Action item: Without any of its pictures, the listing below should be output exactly.

Dataset entries:
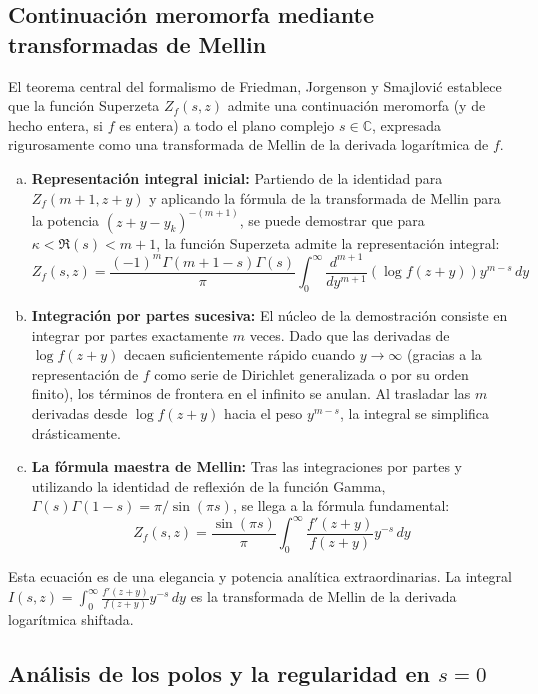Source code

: \subsection{Continuación meromorfa mediante transformadas de Mellin}

El teorema central del formalismo de Friedman, Jorgenson y Smajlović establece que la función Superzeta $Z_f(s, z)$ admite una continuación meromorfa (y de hecho entera, si $f$ es entera) a todo el plano complejo $s \in \mathbb{C}$, expresada rigurosamente como una transformada de Mellin de la derivada logarítmica de $f$.

\begin{enumerate}[a)]
    \item \textbf{Representación integral inicial:} Partiendo de la identidad para $Z_f(m+1, z+y)$ y aplicando la fórmula de la transformada de Mellin para la potencia $(z+y-y_k)^{-(m+1)}$, se puede demostrar que para $\kappa < \Re(s) < m+1$, la función Superzeta admite la representación integral:
    $$ Z_f(s, z) = \frac{(-1)^m \Gamma(m+1-s)\Gamma(s)}{\pi} \int_0^{\infty} \frac{d^{m+1}}{dy^{m+1}} (\log f(z+y)) y^{m-s} \, dy $$
    
    \item \textbf{Integración por partes sucesiva:} El núcleo de la demostración consiste en integrar por partes exactamente $m$ veces. Dado que las derivadas de $\log f(z+y)$ decaen suficientemente rápido cuando $y \to \infty$ (gracias a la representación de $f$ como serie de Dirichlet generalizada o por su orden finito), los términos de frontera en el infinito se anulan. Al trasladar las $m$ derivadas desde $\log f(z+y)$ hacia el peso $y^{m-s}$, la integral se simplifica drásticamente.
    
    \item \textbf{La fórmula maestra de Mellin:} Tras las integraciones por partes y utilizando la identidad de reflexión de la función Gamma, $\Gamma(s)\Gamma(1-s) = \pi / \sin(\pi s)$, se llega a la fórmula fundamental:
    $$ Z_f(s, z) = \frac{\sin(\pi s)}{\pi} \int_0^{\infty} \frac{f'(z+y)}{f(z+y)} y^{-s} \, dy $$
\end{enumerate}

Esta ecuación es de una elegancia y potencia analítica extraordinarias. La integral $I(s, z) = \int_0^{\infty} \frac{f'(z+y)}{f(z+y)} y^{-s} \, dy$ es la transformada de Mellin de la derivada logarítmica shiftada. 

\subsection{Análisis de los polos y la regularidad en $s=0$}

Solved problem:
Source code

: \subsection{Continuación meromorfa mediante transformadas de Mellin}

El teorema central del formalismo de Friedman, Jorgenson y Smajlović establece que la función Superzeta $Z_f(s, z)$ admite una continuación meromorfa (y de hecho entera, si $f$ es entera) a todo el plano complejo $s \in \mathbb{C}$, expresada rigurosamente como una transformada de Mellin de la derivada logarítmica de $f$.

\begin{enumerate}[a)]
    \item \textbf{Representación integral inicial:} Partiendo de la identidad para $Z_f(m+1, z+y)$ y aplicando la fórmula de la transformada de Mellin para la potencia $(z+y-y_k)^{-(m+1)}$, se puede demostrar que para $\kappa < \Re(s) < m+1$, la función Superzeta admite la representación integral:
    $$ Z_f(s, z) = \frac{(-1)^m \Gamma(m+1-s)\Gamma(s)}{\pi} \int_0^{\infty} \frac{d^{m+1}}{dy^{m+1}} (\log f(z+y)) y^{m-s} \, dy $$
    
    \item \textbf{Integración por partes sucesiva:} El núcleo de la demostración consiste en integrar por partes exactamente $m$ veces. Dado que las derivadas de $\log f(z+y)$ decaen suficientemente rápido cuando $y \to \infty$ (gracias a la representación de $f$ como serie de Dirichlet generalizada o por su orden finito), los términos de frontera en el infinito se anulan. Al trasladar las $m$ derivadas desde $\log f(z+y)$ hacia el peso $y^{m-s}$, la integral se simplifica drásticamente.
    
    \item \textbf{La fórmula maestra de Mellin:} Tras las integraciones por partes y utilizando la identidad de reflexión de la función Gamma, $\Gamma(s)\Gamma(1-s) = \pi / \sin(\pi s)$, se llega a la fórmula fundamental:
    $$ Z_f(s, z) = \frac{\sin(\pi s)}{\pi} \int_0^{\infty} \frac{f'(z+y)}{f(z+y)} y^{-s} \, dy $$
\end{enumerate}

Esta ecuación es de una elegancia y potencia analítica extraordinarias. La integral $I(s, z) = \int_0^{\infty} \frac{f'(z+y)}{f(z+y)} y^{-s} \, dy$ es la transformada de Mellin de la derivada logarítmica shiftada. 

\subsection{Análisis de los polos y la regularidad en $s=0$}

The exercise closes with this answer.